▸ **PROBLEM REQUIREMENTS**:
If an entry contains a picture, leave the picture out and reproduce everything else in the records below exactly.

::::::::

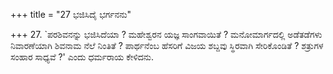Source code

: +++
title = "27 ಭಜಿಸಿದೈ ಭರ್ಗನನು"

+++
27. `ಪರಶಿವನನ್ನು ಭಜಿಸಿದೆಯಾ ? ಮಹೇಶ್ವರನ ಯಜ್ಞ ಸಾಂಗವಾಯಿತೆ ? ಮನೋಮಾರ್ಗದಲ್ಲಿ ಅಡೆತಡೆಗಳು ನಿವಾರಣೆಯಾಗಿ ಶಿವನಾಮ ನೆಲೆ ನಿಂತಿತೆ ? ಪಾರ್ಥನೆಂಬ ಹೆಸರಿಗೆ ವಿಜಯ ಶಬ್ದವು ಸ್ಥಿರವಾಗಿ ಸೇರಿಕೊಂಡಿತೆ ? ಶತ್ರುಗಳ ಸಂಹಾರ ಸಾಧ್ಯವೆ ?' ಎಂದು ಧರ್ಮರಾಯ ಕೇಳಿದನು.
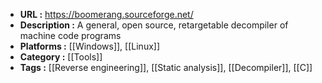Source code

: - **URL :** https://boomerang.sourceforge.net/
- **Description :** A general, open source, retargetable decompiler of machine code programs
- **Platforms :** [[Windows]], [[Linux]]
- **Category :** [[Tools]]
- **Tags :** [[Reverse engineering]], [[Static analysis]], [[Decompiler]], [[C]]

::::::::

▸ **SOLVED PROBLEM**:
Source code

: +++
title = "27 ಭಜಿಸಿದೈ ಭರ್ಗನನು"

+++
27. `ಪರಶಿವನನ್ನು ಭಜಿಸಿದೆಯಾ ? ಮಹೇಶ್ವರನ ಯಜ್ಞ ಸಾಂಗವಾಯಿತೆ ? ಮನೋಮಾರ್ಗದಲ್ಲಿ ಅಡೆತಡೆಗಳು ನಿವಾರಣೆಯಾಗಿ ಶಿವನಾಮ ನೆಲೆ ನಿಂತಿತೆ ? ಪಾರ್ಥನೆಂಬ ಹೆಸರಿಗೆ ವಿಜಯ ಶಬ್ದವು ಸ್ಥಿರವಾಗಿ ಸೇರಿಕೊಂಡಿತೆ ? ಶತ್ರುಗಳ ಸಂಹಾರ ಸಾಧ್ಯವೆ ?' ಎಂದು ಧರ್ಮರಾಯ ಕೇಳಿದನು.
Source code

: - **URL :** https://boomerang.sourceforge.net/
- **Description :** A general, open source, retargetable decompiler of machine code programs
- **Platforms :** [[Windows]], [[Linux]]
- **Category :** [[Tools]]
- **Tags :** [[Reverse engineering]], [[Static analysis]], [[Decompiler]], [[C]]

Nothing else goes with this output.